__Your objective__.
Reply with nothing but the number of lines in the data below where the word "Then" occurs.

* * *

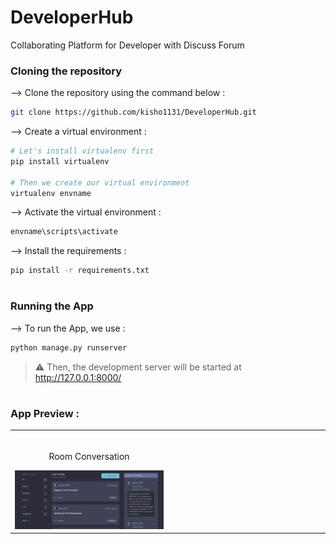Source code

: # DeveloperHub
 Collaborating Platform for Developer with Discuss Forum



### Cloning the repository

--> Clone the repository using the command below :
```bash
git clone https://github.com/kisho1131/DeveloperHub.git

```

--> Create a virtual environment :
```bash
# Let's install virtualenv first
pip install virtualenv

# Then we create our virtual environment
virtualenv envname

```

--> Activate the virtual environment :
```bash
envname\scripts\activate

```

--> Install the requirements :
```bash
pip install -r requirements.txt

```

#

### Running the App

--> To run the App, we use :
```bash
python manage.py runserver

```

> ⚠ Then, the development server will be started at http://127.0.0.1:8000/

#

### App Preview :

<table width="100%"> 
<tr>
<td width="50%">      
&nbsp; 
<br>
<p align="center">
  Room Conversation
</p>
<img src="AppScreenShot-1.png">
</td> 
<td width="50%">
<br>
<p align="center">
  
</p>
<img src="">  
</td>
</table>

* * *

__Your solution__.
2